Ontario's honey bees in peril
A tiny parasitic mite, a very tough winter and a cold spring are blamed for significant honey bee colony losses in Ontario.
Both Innisfil Creek Honey in Cookstown and Adam's Honey are feeling the pinch of larger-than-normal die-offs in their hives.
Brian Scott of Innisfil Creek Honey Beekeeping Supplies said he'd lost about 40 per cent of his bees, whereas an annual die-off of about eight percent is average.
However, he said the Canadian average loss this year is 80 per cent nationally.
At the Ontario Beekeepers Association, general manager Melanie Kempers said honey bee losses in Ontario are much higher than what is considered normal for the industry.
"Currently, according to beekeeper reports, the losses in Ontario are averaging 52 per cent. Some regions are seeing even higher losses, like Niagara, Northwestern Ontario and Central Ontario, but the losses are great across the board. It seems that these losses are not restricted to Ontario, but are occurring in many provinces across Canada," Kempers said.
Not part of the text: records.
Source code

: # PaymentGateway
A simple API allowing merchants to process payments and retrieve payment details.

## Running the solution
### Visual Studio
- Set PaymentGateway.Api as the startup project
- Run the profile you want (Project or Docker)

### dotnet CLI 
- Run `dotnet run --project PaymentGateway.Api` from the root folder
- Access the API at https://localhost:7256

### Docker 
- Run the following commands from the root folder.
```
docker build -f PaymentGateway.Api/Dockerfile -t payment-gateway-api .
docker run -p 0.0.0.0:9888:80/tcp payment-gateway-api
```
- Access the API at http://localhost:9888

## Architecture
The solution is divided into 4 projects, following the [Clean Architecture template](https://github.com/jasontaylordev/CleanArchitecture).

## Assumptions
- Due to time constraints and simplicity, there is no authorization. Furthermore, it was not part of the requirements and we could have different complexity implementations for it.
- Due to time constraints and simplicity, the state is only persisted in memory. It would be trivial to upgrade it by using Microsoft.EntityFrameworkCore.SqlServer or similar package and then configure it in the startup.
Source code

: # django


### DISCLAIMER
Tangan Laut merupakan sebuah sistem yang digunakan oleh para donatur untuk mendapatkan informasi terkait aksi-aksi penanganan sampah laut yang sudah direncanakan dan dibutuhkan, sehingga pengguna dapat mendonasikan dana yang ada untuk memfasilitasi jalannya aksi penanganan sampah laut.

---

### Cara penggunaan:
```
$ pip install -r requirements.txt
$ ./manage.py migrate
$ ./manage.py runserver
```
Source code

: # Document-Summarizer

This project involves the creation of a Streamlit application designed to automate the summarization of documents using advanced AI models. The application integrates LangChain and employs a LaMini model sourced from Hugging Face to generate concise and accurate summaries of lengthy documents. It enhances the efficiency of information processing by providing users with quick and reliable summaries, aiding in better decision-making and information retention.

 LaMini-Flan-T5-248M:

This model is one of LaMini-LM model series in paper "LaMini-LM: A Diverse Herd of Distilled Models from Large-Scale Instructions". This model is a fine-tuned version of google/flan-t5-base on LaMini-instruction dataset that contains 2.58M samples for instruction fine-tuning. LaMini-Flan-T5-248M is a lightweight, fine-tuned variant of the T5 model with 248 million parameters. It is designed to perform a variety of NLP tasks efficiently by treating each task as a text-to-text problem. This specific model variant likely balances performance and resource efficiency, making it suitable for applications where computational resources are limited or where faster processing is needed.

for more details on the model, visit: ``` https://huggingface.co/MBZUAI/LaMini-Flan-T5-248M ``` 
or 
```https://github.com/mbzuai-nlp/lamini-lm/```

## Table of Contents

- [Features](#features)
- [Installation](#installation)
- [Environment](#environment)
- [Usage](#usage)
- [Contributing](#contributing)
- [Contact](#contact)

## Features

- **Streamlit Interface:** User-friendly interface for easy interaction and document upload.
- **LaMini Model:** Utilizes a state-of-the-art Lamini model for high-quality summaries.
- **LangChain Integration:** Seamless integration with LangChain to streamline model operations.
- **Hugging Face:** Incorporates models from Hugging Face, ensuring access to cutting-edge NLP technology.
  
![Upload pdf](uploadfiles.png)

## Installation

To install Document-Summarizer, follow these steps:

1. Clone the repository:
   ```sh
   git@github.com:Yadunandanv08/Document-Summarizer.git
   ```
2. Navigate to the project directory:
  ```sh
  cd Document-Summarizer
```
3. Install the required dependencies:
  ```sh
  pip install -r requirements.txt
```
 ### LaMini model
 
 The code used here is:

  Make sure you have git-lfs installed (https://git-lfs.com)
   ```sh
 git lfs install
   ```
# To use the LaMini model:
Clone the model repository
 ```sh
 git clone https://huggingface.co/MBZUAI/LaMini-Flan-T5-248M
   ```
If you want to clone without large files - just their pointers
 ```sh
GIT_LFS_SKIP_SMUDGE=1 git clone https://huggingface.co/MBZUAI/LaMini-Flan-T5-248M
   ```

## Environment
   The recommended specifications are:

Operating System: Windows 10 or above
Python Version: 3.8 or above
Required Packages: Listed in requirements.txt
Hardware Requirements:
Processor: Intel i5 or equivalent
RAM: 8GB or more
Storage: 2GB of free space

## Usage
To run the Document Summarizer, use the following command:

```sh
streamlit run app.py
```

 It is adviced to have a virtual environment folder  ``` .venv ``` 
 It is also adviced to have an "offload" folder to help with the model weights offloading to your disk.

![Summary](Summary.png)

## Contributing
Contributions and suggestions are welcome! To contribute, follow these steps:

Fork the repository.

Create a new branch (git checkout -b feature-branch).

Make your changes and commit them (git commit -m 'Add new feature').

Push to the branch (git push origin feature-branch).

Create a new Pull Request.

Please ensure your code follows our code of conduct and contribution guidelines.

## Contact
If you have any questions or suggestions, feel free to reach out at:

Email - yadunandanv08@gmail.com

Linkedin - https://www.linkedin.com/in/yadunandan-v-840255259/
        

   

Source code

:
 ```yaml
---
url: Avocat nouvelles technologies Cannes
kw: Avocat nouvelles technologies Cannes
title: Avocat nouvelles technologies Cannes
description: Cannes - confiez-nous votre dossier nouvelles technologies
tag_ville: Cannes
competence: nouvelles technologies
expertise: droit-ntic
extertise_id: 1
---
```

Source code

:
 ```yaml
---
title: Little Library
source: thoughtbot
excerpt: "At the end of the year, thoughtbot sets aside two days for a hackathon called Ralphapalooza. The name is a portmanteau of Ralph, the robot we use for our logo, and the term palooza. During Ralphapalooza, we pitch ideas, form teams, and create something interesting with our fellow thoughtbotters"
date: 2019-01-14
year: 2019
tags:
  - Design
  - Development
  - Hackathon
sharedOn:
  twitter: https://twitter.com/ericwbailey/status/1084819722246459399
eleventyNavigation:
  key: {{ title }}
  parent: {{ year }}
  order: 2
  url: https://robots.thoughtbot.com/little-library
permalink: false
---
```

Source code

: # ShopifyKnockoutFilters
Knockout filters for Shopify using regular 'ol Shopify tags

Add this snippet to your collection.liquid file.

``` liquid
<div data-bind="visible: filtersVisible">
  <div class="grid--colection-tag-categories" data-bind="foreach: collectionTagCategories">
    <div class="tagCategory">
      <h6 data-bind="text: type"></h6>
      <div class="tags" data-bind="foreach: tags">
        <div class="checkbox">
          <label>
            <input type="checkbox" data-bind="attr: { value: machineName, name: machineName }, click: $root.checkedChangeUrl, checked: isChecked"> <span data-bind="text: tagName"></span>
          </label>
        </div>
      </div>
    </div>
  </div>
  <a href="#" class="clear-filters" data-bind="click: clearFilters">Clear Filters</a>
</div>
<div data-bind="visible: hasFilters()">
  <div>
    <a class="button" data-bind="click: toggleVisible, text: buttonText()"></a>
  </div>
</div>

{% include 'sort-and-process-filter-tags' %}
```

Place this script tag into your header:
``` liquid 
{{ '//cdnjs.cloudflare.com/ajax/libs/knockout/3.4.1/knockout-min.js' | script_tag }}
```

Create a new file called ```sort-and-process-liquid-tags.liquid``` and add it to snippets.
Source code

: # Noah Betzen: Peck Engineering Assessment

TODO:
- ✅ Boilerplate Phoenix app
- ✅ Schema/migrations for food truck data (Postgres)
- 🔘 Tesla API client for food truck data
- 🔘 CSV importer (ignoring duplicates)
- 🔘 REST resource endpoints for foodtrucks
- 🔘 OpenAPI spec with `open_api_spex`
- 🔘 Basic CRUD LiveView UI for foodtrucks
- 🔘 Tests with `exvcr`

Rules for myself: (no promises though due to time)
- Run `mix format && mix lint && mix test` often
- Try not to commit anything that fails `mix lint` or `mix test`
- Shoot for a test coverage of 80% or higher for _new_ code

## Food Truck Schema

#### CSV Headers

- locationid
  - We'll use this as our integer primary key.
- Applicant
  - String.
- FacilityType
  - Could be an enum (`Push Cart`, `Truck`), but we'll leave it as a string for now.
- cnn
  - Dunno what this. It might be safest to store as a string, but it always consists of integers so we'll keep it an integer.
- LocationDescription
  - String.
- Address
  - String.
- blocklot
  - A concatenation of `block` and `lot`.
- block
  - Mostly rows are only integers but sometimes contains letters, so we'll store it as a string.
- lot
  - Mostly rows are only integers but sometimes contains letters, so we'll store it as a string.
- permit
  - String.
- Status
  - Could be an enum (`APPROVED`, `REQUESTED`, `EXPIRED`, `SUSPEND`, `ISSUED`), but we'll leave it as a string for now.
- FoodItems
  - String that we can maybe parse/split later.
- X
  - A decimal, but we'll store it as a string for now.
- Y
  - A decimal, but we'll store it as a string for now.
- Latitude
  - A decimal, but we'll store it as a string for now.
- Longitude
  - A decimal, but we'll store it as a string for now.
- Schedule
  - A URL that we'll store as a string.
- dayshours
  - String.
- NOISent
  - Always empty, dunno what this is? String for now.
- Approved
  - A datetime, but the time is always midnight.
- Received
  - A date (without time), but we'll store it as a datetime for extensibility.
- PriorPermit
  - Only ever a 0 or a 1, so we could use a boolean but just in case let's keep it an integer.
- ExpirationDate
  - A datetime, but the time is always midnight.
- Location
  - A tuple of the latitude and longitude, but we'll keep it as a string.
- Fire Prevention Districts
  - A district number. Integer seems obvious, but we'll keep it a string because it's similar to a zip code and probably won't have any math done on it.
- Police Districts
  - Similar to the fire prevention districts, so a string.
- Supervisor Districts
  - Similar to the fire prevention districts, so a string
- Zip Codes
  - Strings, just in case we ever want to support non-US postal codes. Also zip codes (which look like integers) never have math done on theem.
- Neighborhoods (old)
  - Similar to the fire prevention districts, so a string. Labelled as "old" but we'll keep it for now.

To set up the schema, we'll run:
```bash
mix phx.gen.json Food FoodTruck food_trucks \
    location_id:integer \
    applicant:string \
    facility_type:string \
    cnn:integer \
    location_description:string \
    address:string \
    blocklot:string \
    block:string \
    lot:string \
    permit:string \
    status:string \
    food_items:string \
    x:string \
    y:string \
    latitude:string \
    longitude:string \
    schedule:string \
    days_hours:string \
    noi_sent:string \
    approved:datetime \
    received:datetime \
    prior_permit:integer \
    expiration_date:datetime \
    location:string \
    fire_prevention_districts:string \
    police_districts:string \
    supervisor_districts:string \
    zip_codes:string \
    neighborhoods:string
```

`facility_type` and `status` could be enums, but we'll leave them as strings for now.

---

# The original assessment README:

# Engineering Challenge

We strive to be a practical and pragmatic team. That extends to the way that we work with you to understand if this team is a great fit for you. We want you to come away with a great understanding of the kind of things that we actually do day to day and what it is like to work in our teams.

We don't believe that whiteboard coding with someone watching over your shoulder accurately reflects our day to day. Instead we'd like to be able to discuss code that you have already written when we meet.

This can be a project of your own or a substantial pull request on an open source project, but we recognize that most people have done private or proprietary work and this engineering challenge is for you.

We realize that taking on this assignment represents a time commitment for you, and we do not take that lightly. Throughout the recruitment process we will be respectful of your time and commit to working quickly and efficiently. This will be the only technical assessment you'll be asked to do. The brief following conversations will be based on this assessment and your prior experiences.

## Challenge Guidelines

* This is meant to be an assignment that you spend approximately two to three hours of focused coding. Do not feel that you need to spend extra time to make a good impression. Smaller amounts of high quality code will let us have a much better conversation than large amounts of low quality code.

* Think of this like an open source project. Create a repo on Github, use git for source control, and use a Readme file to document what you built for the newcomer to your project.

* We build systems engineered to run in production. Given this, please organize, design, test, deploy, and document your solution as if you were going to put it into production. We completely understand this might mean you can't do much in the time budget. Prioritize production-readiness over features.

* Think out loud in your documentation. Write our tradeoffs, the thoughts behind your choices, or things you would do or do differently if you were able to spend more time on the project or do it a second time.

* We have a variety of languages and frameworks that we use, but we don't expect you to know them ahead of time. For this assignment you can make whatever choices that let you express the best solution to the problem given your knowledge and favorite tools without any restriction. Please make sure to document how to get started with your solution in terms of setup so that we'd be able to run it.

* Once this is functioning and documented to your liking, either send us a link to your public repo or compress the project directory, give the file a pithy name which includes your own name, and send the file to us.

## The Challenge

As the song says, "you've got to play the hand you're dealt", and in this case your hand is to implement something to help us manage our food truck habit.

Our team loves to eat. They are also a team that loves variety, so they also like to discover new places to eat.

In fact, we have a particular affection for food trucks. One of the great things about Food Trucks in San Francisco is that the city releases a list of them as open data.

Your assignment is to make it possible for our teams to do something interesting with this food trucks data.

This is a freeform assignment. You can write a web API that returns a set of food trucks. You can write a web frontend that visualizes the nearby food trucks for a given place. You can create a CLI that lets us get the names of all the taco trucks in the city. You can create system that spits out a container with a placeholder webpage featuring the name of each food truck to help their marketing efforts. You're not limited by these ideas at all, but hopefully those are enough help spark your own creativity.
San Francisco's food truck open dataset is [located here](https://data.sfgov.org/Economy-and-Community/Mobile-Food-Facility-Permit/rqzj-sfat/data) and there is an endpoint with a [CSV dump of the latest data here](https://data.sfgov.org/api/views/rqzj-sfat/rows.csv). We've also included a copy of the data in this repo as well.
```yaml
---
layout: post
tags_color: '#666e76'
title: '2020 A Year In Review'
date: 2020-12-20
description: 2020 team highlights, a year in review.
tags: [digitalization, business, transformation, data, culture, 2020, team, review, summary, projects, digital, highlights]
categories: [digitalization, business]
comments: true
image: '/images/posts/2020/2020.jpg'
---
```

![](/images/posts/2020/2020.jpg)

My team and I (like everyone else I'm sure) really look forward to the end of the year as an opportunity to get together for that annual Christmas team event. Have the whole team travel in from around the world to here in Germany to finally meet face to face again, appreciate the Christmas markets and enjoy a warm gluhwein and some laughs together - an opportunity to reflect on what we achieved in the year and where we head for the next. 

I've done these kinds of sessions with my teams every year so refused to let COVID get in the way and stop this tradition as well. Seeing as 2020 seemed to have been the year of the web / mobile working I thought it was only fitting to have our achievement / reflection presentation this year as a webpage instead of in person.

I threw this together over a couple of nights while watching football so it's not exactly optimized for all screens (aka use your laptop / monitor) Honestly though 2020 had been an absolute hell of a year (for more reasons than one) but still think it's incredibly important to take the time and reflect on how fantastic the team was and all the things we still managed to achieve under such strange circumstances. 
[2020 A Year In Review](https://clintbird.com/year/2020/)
Kempers said losing more than half of the province's bee population is "staggering and unsustainable."
She said the loss of pollination for a variety of fruit, vegetable and farm crops in the province would be detrimental to the yield and quality for plants requiring pollination.
While Kempers can't say what has caused the losses, she said beekeepers must contend with pests and diseases.
Although parasites have been wreaking havoc on beehives since the mid-80s, the harsh winter and cool spring have created an atmosphere many where honey bees have struggled to survive.
"There are environmental aspects, like access to proper food for nutrition and potential exposure to hazardous elements that also play a role," she said.
According to Adam Ritchie of Adam's Honey in Victoria Harbour, the losses are stretching the industry's queen bee stocks.
Ritchie, who raises queen bees, said queens are now in such high demand across the country to help rebuild struggling hives, he has been sold out of them since March.